Informasi yang dihimpun dari berbagai sumber, harga imbalan minimum untuk bisnis match fixing tahun ini sudah mencapai angka 4.200 euro, atau sekitar Rp 70,6 juta per pertandingan.

Dengan aturan baru BWF yang menentukan bahwa tiap pemain yang kalah pada babak pertama di beberapa turnamen tertentu bisa membawa pulang hadiah uang, hal ini jelas menjadi keuntungan sendiri buat pemain yang menyetujui skenario match fixing. Mereka bisa membawa pulang uang lebih banyak.

Mari mengambil contoh jika praktik match fixing ini terjadi di sebuah turnamen level Super 750 yang berhadiah total 700.000 dollar Amerika, atau sekitar Rp 9,4 miliar.

Menurut aturan BWF, pemain yang kalah di babak pertama di turnamen level Super 750 bisa membawa pulang 0,1 persen dari total hadiah. Artinya, pemain yang kalah masih bisa membawa pulang uang sebesar Rp 9,4 juta.

Anggaplah ada seorang pemain yang dipaksa mengalah di babak pertama, maka sang pemain akan membawa pulang Rp 9,4 juta dari BWF, plus 70,6 juta dari si penyogok.
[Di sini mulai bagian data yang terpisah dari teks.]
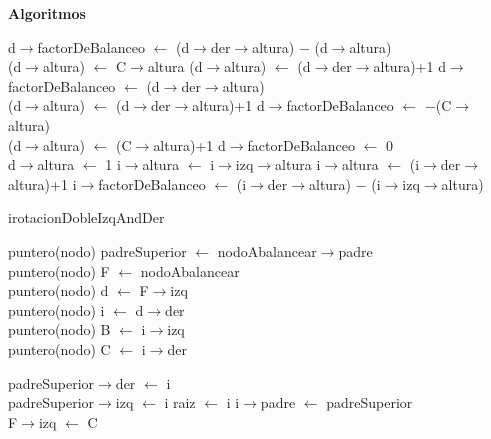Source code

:\documentclass[a4paper,10pt]{article}
\newenvironment{Algoritmos}{%
  \vspace*{2ex}%
  \noindent\textbf{\Large Algoritmos}%
  \vspace*{2ex}%
}{}
\begin{document}
\begin{Algoritmos}
\newpage
\begin{algorithm}[H]
{
{
{d$\rightarrow$factorDeBalanceo $\leftarrow$  (d$\rightarrow$der$\rightarrow$altura) $-$ (d$\rightarrow$altura) \\
{
{(d$\rightarrow$altura) $\leftarrow$ C$\rightarrow$altura}
{(d$\rightarrow$altura) $\leftarrow$ (d$\rightarrow$der$\rightarrow$altura)+1}
}
}
{d$\rightarrow$factorDeBalanceo $\leftarrow$ (d$\rightarrow$der$\rightarrow$altura) \\
(d$\rightarrow$altura) $\leftarrow$ (d$\rightarrow$der$\rightarrow$altura)+1
}
}
{
{d$\rightarrow$factorDeBalanceo $\leftarrow$ $-$(C$\rightarrow$altura)\\
(d$\rightarrow$altura) $\leftarrow$ (C$\rightarrow$altura)+1}
{d$\rightarrow$factorDeBalanceo $\leftarrow$ 0\\
 d$\rightarrow$altura $\leftarrow$ 1}
}
{
{i$\rightarrow$altura $\leftarrow$ i$\rightarrow$izq$\rightarrow$altura}
{i$\rightarrow$altura $\leftarrow$ (i$\rightarrow$der$\rightarrow$altura)+1}
}
{i$\rightarrow$factorDeBalanceo $\leftarrow$ (i$\rightarrow$der$\rightarrow$altura) $-$ (i$\rightarrow$izq$\rightarrow$altura) \\}
}
\caption{irotacionDobleIzqAndDer}
\end{algorithm}


\newline
\begin{algorithm}[H]
{puntero(nodo) padreSuperior $\leftarrow$ nodoAbalancear$\rightarrow$padre\\}
{puntero(nodo) F $\leftarrow$ nodoAbalancear\\}
{puntero(nodo) d $\leftarrow$ F$\rightarrow$izq\\}
{puntero(nodo) i $\leftarrow$ d$\rightarrow$der\\}
{puntero(nodo) B $\leftarrow$ i$\rightarrow$izq\\}
{puntero(nodo) C $\leftarrow$ i$\rightarrow$der\\}

{
{
{padreSuperior$\rightarrow$der $\leftarrow$ i \\
}
{padreSuperior$\rightarrow$izq $\leftarrow$ i}
}
{raiz $\leftarrow$ i}
}
{i$\rightarrow$padre $\leftarrow$ padreSuperior\\}
{F$\rightarrow$izq $\leftarrow$ C\\}


\end{algorithm}
\end{Algoritmos}
\end{document}
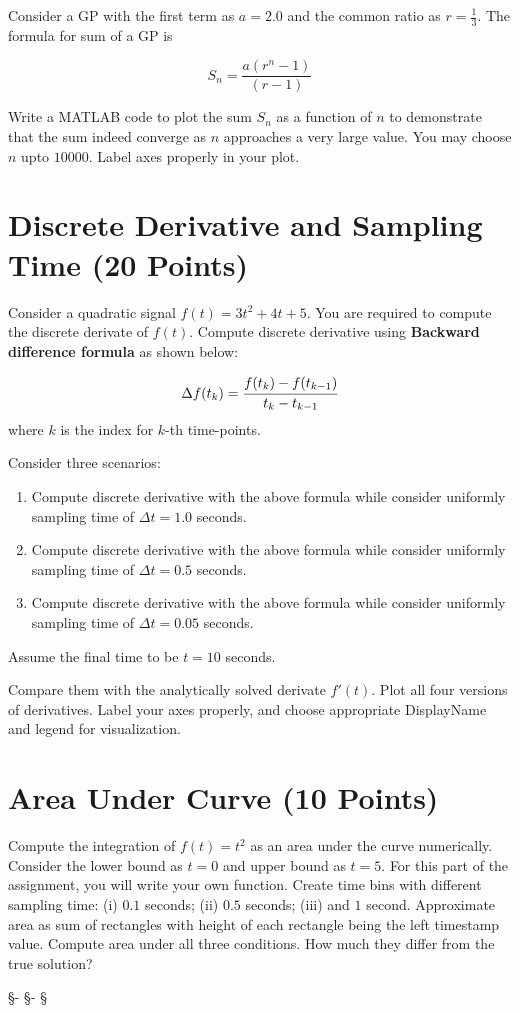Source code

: \documentclass[12pt, xcolor=dvipsnames,svgnames,x11names]{article}
\begin{document}
Consider a GP with the first term as $a = 2.0$ and the common ratio as $r=\frac{1}{3}$. The formula for sum of a GP is 

$$
S_n = \frac{a(r^n - 1)}{(r - 1)}
$$

Write a MATLAB code to plot the sum $S_n$ as a function of $n$ to demonstrate that the sum indeed converge as $n$ approaches a very large value. You may choose $n$ upto $10000$. Label axes properly in your plot.

\section{Discrete Derivative and Sampling Time (20 Points)}

Consider a quadratic signal $f(t) = 3t^2 + 4t + 5$. You are required to compute the discrete derivate of $f(t)$. Compute discrete derivative using \textbf{Backward difference formula} as shown below:

$$
\Delta f(t_k) = \cfrac{f(t_k) - f(t_{k-1}) }{t_k - t_{k-1}}
$$
where $k$ is the index for $k$-th time-points. 

Consider three scenarios:

\begin{enumerate}
   \item Compute discrete derivative with the above formula while consider uniformly sampling time of $\Delta t  = 1.0$ seconds.
   \item Compute discrete derivative with the above formula while consider uniformly sampling time of $\Delta t  = 0.5$ seconds.
   \item Compute discrete derivative with the above formula while consider uniformly sampling time of $\Delta t  = 0.05$ seconds.
\end{enumerate}

Assume the final time to be $t = 10$ seconds.

Compare them with the analytically solved derivate $f'(t)$. Plot all four versions of derivatives. Label your axes properly, and choose appropriate DisplayName and legend for visualization.

\section{Area Under Curve (10 Points)}

Compute the integration of $f(t) = t^2$ as an area under the curve numerically. Consider the lower bound as $t = 0$ and upper bound as $t = 5$. For this part of the assignment, you will write your own function. Create time bins with different sampling time: (i) $0.1$ seconds; (ii) $0.5$ seconds; (iii) and $1$ second. Approximate area as sum of rectangles with height of each rectangle being the left timestamp value. Compute area under all three conditions. How much they differ from the true solution?


\begin{center}
   \S - \S - \S
\end{center}
\end{document}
Pemain yang mengalah itu bisa membawa pulang uang total Rp 80 juta.

Besaran yang dibawa pulang tentu akan lebih besar lagi jika si pemain dipaksa mengalah di babak perempat final keatas, tentunya dengan jumlah imbalan yang lebih besar juga.

Pebulu tangkis Denmark, Hans-Kristian Solberg Vittinghus mengaku sangat geram dengan praktik match fixing yang menodai pentas bulu tangkis. Ia berharap BWF bisa betul-betul serius menangani hal ini.

“Saya percaya BWF punya integritas yang cukup tinggi untuk memberantas praktik-praktik ini sampai ke akarnya,” katanya seperti dilansir badmintonplanet.com.